Luz Marina holds a picture of her aunt, Marina Azen, who she said is missing after the partial collapse of the 12-story Champlain Towers South condo tower that she was in on Thursday in Surfside, Fla.Joe Raedle / Getty Images

Her condominium is filling with donations of water, blankets, snacks, reading glasses and clothes. All the items are being taken to a nearby synagogue, The Shul in the town of Bal Harbour.

President Joe Biden declared a national disaster and deployed the Federal Emergency Management Agency to Surfside to handle the response.

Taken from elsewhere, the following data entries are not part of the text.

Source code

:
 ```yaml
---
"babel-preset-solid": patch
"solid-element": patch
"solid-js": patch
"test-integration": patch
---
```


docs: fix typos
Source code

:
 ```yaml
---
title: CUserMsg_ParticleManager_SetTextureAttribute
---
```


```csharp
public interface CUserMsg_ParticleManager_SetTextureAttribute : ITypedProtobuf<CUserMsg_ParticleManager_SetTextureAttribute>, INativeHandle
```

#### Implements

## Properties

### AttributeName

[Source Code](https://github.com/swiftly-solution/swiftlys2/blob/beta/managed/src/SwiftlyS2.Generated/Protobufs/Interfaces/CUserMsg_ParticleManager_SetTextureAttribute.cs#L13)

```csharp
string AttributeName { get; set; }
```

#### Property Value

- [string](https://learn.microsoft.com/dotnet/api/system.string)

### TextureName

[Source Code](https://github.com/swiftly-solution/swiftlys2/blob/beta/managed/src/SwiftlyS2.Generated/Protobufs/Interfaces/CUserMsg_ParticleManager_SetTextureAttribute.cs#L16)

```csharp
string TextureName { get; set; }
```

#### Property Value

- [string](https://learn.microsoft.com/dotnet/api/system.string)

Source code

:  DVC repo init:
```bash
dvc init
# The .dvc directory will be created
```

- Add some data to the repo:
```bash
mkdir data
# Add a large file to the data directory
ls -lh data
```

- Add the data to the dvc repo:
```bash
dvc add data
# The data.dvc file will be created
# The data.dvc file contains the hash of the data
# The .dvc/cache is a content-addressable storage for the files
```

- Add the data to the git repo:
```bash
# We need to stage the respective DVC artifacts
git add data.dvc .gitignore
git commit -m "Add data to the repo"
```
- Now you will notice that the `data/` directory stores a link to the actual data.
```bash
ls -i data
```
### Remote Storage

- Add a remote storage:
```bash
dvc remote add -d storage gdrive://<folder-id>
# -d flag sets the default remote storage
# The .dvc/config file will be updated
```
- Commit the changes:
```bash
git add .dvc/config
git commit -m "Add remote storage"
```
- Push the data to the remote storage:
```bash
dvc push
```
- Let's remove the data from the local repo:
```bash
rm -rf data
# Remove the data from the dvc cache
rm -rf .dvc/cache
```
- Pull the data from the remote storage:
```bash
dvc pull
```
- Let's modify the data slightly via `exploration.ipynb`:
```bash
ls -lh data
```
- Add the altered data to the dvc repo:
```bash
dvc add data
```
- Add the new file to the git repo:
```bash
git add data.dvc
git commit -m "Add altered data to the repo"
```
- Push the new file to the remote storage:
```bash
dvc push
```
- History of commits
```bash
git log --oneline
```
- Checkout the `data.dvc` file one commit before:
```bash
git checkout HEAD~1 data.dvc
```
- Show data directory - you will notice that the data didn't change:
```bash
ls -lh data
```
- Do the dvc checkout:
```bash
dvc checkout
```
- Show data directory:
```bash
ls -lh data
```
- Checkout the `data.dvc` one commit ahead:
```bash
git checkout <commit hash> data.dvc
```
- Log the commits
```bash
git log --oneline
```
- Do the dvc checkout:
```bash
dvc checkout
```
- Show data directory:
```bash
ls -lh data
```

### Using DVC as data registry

Because some of the victims or those unaccounted for have families in other countries, the administration and lawmakers are faced with the task of creating a pathway for people from Latin America to come to the U.S. during a pandemic.

Sen. Marco Rubio, R-Fla., tweeted, “We are continuing to get emergency visas approved for people from over a dozen countries who have close relatives among the missing in Surfside," and added that some had already arrived. The office of Rep. Debbie Wasserman Schultz, whose district includes Surfside, said the congresswoman is working with the State Department to get visas.

The State Department said that visa records are confidential and that it could not discuss individual visa cases. "Our hearts are with all of those affected by the tragic partial building collapse near Miami, Florida," the statement added.

The tragedy also creates a complex situation for Venezuelans with family members who were killed or remain unaccounted for because of the collapse. The United States does not have diplomatic relations with the administration of Venezuelan President Nicolás Maduro, making visits more complicated.

Laura Ortiz, a spokeswoman for Rubio, said there have been numerous calls with requests for emergency visas.

Adding to the difficulty is the ongoing pandemic. The U.S. would screen travelers before they enter, she said.

Aida Merino, 63, lives in Surfside not far from where the building collapsed.

“This is so tragic. I’m very scared," Merino said. "I hope all the buildings that are near the beach are checked to make sure they are up to code.”